What Happens When You Underinflate Or Overinflate Tyres

What Happens When You Underinflate Or Overinflate Tyres

How often do we actually think about tyre pressure, and what happens if you underinflate or overinflate them?

Keeping your tyres properly inflated is crucial for safety, fuel efficiency, and overall driving performance. So, let’s dive into the importance of tyre pressure and what you need to know to keep your vehicle running smoothly.

Underinflate Tyres

Driving on severely under-inflated tyres can be downright dangerous. When your tyre pressure is low, the surface area in contact with the road increases. This larger footprint leads to more friction, causing the tyres to overheat. Overheating can result in premature wear, tread separation, and ultimately, a blowout. And let’s be honest, no one wants to experience a blowout.

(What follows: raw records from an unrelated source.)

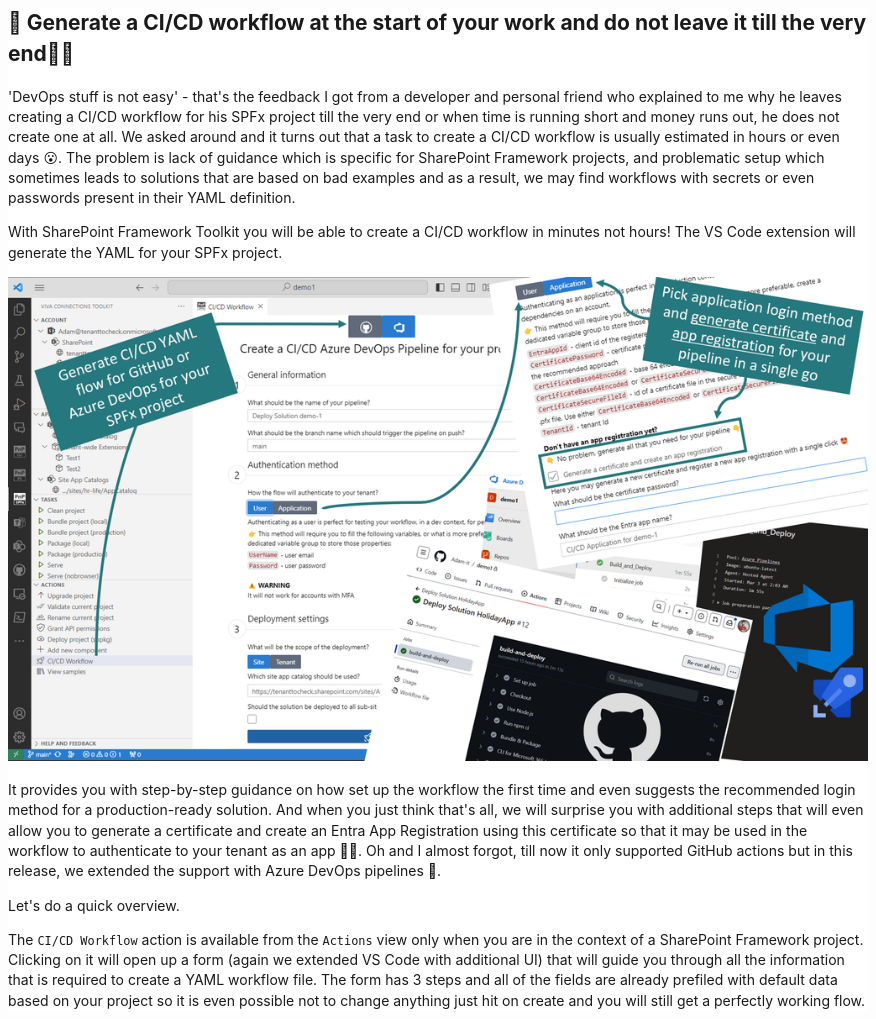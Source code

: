 ## 🚀 Generate a CI/CD workflow at the start of your work and do not leave it till the very end🤦‍♂️

'DevOps stuff is not easy' - that's the feedback I got from a developer and personal friend who explained to me why he leaves creating a CI/CD workflow for his SPFx project till the very end or when time is running short and money runs out, he does not create one at all. We asked around and it turns out that a task to create a CI/CD workflow is usually estimated in hours or even days 😮. The problem is lack of guidance which is specific for SharePoint Framework projects, and problematic setup which sometimes leads to solutions that are based on bad examples and as a result, we may find workflows with secrets or even passwords present in their YAML definition. 

With SharePoint Framework Toolkit you will be able to create a CI/CD workflow in minutes not hours! The VS Code extension will generate the YAML for your SPFx project. 

![CI/CD form](images/CICD-pipeline.png)

It provides you with step-by-step guidance on how set up the workflow the first time and even suggests the recommended login method for a production-ready solution. And when you just think that's all, we will surprise you with additional steps that will even allow you to generate a certificate and create an Entra App Registration using this certificate so that it may be used in the workflow to authenticate to your tenant as an app 🤯🤩. Oh and I almost forgot, till now it only supported GitHub actions but in this release, we extended the support with Azure DevOps pipelines 🚀. 

Let's do a quick overview.

The `CI/CD Workflow` action is available from the `Actions` view only when you are in the context of a SharePoint Framework project. Clicking on it will open up a form (again we extended VS Code with additional UI) that will guide you through all the information that is required to create a YAML workflow file. The form has 3 steps and all of the fields are already prefiled with default data based on your project so it is even possible not to change anything just hit on create and you will still get a perfectly working flow.
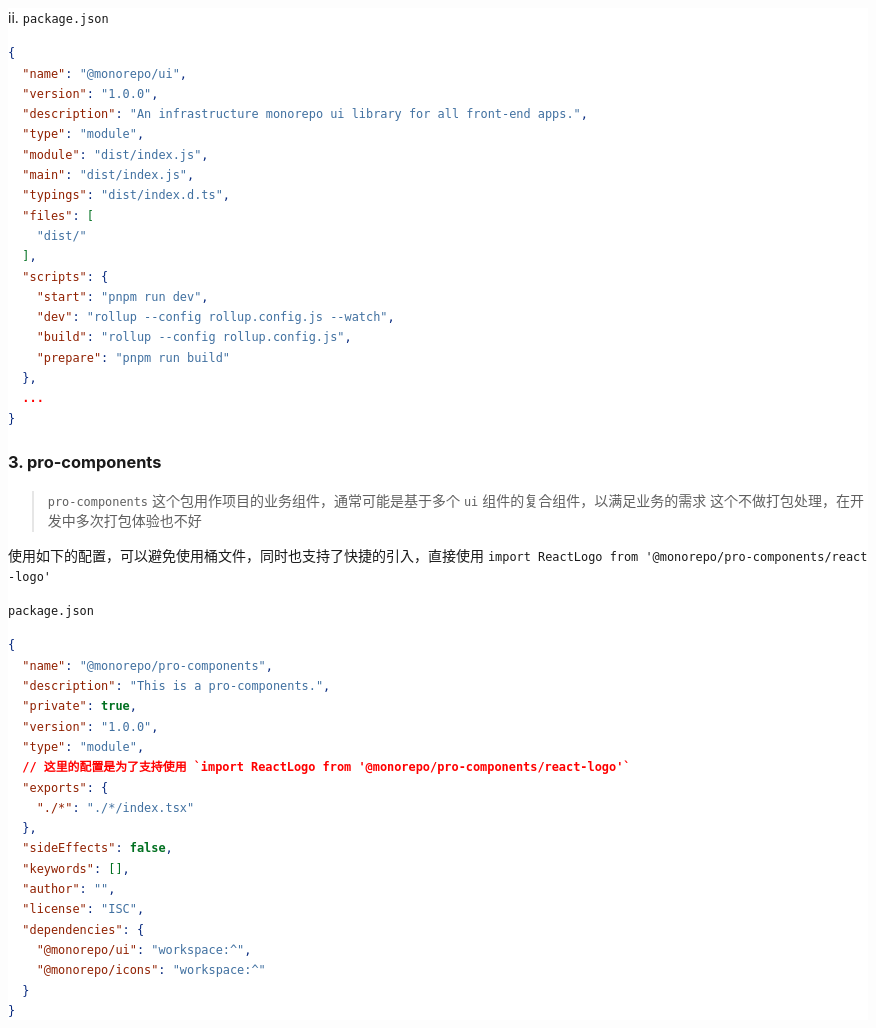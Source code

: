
 ```js
```

ii. `package.json`

```json
{
  "name": "@monorepo/ui",
  "version": "1.0.0",
  "description": "An infrastructure monorepo ui library for all front-end apps.",
  "type": "module",
  "module": "dist/index.js",
  "main": "dist/index.js",
  "typings": "dist/index.d.ts",
  "files": [
    "dist/"
  ],
  "scripts": {
    "start": "pnpm run dev",
    "dev": "rollup --config rollup.config.js --watch",
    "build": "rollup --config rollup.config.js",
    "prepare": "pnpm run build"
  },
  ...
}
```

### 3. pro-components

> `pro-components` 这个包用作项目的业务组件，通常可能是基于多个 `ui` 组件的复合组件，以满足业务的需求
> 这个不做打包处理，在开发中多次打包体验也不好

使用如下的配置，可以避免使用桶文件，同时也支持了快捷的引入，直接使用 `import ReactLogo from '@monorepo/pro-components/react-logo'`

`package.json`

```json
{
  "name": "@monorepo/pro-components",
  "description": "This is a pro-components.",
  "private": true,
  "version": "1.0.0",
  "type": "module",
  // 这里的配置是为了支持使用 `import ReactLogo from '@monorepo/pro-components/react-logo'`
  "exports": {
    "./*": "./*/index.tsx"
  },
  "sideEffects": false,
  "keywords": [],
  "author": "",
  "license": "ISC",
  "dependencies": {
    "@monorepo/ui": "workspace:^",
    "@monorepo/icons": "workspace:^"
  }
}
```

Not only does low tyre pressure increase the risk of accidents, but it also extends your braking distances and hikes up your fuel consumption. More surface area means more energy is needed to keep those tyres rolling, and that means more trips to the petrol station.

Overinflate Tyres

But what about overinflate tyres? Well, too much air isn’t great either. Over-inflated tyres have harder sidewalls and treads, reducing the contact patch with the road.

This smaller footprint can diminish traction and performance, making your ride bouncier and less predictable. Plus, over-inflation leads to uneven tyre wear, which shortens the lifespan of your tyres.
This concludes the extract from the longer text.